開高健のエッセイを読む

  • 2014.10.28 Tuesday
  • 19:18
 開高健のエッセイを読む。
 彼は旅をすると、夜になればきっと居酒屋をめぐっていた。
「日本人をどう思う?」
「日本人は凄いよ」「なんたってロシアに勝ったのだから」
そこは東欧の居酒屋だ。1960年代のチェコスロバキアか、ブルガリヤか。まだ共産主義に燃え上がるソビエト連邦が支配していた時代。
 そして同時に開高健は諦観していた。自分はアジア人である。とにかくそこから始めなければならない。その時代、アジアは貧しくて汚くて血みどろだった。
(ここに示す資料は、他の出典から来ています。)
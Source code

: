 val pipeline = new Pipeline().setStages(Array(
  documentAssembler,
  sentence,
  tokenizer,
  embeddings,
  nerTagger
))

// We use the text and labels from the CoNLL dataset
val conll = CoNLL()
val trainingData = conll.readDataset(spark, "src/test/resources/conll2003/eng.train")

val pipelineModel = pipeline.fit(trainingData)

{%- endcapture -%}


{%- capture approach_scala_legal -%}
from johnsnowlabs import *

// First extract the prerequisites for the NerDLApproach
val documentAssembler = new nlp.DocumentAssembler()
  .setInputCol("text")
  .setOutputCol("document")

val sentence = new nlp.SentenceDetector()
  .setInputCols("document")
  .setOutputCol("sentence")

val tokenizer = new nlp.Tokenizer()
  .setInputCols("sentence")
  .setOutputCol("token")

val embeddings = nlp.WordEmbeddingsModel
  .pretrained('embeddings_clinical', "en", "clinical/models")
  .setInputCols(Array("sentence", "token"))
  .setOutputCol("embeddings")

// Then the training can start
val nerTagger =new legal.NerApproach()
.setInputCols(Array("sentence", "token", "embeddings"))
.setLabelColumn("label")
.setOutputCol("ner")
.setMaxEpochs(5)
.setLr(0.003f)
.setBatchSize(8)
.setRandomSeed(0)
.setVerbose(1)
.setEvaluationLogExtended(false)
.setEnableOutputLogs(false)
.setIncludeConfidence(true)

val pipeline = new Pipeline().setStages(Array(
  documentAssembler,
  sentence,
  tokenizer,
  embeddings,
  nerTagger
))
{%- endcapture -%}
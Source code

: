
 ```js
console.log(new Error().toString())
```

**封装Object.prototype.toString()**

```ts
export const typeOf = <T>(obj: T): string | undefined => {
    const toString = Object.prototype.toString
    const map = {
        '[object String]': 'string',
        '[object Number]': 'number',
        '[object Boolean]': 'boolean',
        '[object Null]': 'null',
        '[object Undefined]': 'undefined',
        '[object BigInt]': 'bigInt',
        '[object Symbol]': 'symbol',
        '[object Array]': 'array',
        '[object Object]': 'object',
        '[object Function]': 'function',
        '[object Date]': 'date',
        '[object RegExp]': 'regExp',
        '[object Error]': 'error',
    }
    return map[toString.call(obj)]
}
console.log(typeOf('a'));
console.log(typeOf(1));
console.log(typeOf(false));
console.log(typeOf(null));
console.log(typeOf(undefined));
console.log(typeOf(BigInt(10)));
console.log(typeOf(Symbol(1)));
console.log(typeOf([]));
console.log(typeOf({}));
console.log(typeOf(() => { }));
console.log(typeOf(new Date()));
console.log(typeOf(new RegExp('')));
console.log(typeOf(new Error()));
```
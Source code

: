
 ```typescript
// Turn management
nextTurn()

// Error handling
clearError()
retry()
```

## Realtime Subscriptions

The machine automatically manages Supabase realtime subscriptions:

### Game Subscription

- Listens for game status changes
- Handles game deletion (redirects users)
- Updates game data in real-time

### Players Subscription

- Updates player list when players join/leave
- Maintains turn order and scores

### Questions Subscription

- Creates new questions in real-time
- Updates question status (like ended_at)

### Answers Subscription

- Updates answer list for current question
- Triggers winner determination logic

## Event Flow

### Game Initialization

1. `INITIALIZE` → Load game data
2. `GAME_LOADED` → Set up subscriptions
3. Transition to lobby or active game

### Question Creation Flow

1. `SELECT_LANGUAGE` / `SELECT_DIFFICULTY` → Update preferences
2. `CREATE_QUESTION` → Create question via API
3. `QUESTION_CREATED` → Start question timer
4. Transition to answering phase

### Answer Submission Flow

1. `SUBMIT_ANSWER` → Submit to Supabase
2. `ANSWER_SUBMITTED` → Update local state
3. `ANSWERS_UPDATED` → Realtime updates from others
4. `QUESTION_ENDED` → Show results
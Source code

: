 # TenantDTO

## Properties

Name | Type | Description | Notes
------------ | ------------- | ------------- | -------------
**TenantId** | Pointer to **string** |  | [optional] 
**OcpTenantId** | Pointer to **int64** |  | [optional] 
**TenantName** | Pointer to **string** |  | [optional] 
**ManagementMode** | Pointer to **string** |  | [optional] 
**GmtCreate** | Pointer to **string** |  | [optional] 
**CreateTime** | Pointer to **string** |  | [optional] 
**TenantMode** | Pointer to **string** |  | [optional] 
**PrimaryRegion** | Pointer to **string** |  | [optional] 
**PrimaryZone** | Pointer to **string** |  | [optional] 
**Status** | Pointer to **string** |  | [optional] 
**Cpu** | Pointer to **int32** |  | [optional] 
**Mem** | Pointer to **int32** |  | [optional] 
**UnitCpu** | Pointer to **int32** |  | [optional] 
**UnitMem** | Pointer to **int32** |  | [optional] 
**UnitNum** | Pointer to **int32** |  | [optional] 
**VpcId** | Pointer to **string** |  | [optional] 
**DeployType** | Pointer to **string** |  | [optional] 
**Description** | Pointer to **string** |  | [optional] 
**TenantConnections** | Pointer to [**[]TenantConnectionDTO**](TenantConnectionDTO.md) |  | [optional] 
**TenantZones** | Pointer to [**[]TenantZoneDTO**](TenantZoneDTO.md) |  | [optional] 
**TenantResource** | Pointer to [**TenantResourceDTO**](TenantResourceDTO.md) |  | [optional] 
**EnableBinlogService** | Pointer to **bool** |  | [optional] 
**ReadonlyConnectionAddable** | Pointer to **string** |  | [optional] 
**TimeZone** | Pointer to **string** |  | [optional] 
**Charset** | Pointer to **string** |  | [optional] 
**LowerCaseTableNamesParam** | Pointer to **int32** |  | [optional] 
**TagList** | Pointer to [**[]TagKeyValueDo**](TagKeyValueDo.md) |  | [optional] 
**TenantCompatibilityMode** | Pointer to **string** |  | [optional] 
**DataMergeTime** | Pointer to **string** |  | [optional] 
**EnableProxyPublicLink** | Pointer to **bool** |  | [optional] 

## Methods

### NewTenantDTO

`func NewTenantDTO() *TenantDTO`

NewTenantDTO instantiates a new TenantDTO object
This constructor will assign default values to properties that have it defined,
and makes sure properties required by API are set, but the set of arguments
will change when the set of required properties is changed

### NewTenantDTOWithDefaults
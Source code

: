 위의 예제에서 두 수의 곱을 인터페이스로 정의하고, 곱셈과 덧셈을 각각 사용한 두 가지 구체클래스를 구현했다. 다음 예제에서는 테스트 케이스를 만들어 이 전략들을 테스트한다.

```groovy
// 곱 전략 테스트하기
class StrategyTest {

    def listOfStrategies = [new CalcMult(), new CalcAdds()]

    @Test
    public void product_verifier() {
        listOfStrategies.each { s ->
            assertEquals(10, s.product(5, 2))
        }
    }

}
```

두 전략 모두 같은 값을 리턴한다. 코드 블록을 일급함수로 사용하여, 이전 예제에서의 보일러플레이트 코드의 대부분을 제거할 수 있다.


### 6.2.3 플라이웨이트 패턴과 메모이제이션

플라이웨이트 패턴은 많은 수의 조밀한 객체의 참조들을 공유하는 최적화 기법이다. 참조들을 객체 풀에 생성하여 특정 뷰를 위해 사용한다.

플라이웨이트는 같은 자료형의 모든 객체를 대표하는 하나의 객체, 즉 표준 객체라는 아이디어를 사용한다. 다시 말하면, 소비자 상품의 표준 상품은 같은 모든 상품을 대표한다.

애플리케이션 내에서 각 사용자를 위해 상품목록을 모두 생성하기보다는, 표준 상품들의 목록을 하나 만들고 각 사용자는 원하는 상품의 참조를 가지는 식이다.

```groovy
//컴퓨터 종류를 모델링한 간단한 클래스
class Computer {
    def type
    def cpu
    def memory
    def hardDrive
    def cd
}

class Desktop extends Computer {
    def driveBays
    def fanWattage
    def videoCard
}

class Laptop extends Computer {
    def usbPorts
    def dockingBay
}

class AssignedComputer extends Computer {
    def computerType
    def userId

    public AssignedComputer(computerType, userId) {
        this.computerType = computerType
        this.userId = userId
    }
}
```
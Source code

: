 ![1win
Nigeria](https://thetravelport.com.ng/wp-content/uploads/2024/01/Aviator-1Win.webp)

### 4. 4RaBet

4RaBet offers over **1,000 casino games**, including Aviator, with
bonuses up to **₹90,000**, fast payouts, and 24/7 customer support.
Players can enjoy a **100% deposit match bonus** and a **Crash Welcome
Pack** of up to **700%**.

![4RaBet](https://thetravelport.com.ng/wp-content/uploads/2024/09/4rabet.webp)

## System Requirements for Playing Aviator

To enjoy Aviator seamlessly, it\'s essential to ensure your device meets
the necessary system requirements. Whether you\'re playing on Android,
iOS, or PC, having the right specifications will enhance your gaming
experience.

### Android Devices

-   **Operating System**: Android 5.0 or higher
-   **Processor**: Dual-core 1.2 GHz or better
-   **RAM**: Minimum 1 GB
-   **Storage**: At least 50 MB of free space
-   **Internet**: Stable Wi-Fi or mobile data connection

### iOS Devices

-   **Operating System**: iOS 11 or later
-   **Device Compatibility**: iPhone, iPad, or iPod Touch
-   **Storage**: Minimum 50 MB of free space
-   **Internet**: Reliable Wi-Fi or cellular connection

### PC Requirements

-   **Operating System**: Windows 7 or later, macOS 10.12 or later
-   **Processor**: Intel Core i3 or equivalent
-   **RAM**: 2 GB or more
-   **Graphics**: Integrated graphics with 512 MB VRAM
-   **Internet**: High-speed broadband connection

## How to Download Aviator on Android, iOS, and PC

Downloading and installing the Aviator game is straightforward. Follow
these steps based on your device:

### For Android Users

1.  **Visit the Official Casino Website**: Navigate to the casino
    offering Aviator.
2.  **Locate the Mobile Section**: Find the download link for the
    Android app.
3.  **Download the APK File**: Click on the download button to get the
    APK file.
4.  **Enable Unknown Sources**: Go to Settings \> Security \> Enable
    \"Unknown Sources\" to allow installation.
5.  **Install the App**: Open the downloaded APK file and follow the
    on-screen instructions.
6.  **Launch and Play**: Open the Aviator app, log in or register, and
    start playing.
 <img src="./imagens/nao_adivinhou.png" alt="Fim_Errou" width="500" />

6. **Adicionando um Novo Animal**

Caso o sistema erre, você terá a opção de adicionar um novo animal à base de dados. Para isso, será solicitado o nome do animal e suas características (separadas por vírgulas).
 それから太平のはずの50年が経とうとしている。現在は2014年。
 僕は日本でのらくらと暮らしている。
 そして海を超えても開高健のような思いを味わったことはない。僕の時代、日本のパスポートを持っていれば、大概、何処の国でも歓迎された。彼らは日本製品を、乗っていたり、使っていたり、持っていたり。
 日本人は幸せなんだろうな。
 サラセンもオスマントルコも襲ってこなかった。
 蒙古襲来。露西亜帝国南下。それでも海で守ることができた。勢い余って朝鮮半島から大陸へ攻めこんだ。最期にアメリカと派手にやった。
 異教徒は皆殺しにする、という戦争を知らない。
 イスラムもキリストも、それどころか、仏だってよくわからないのだ。(でも、そういうニッポン人の価値というのも、あるみたいだナ)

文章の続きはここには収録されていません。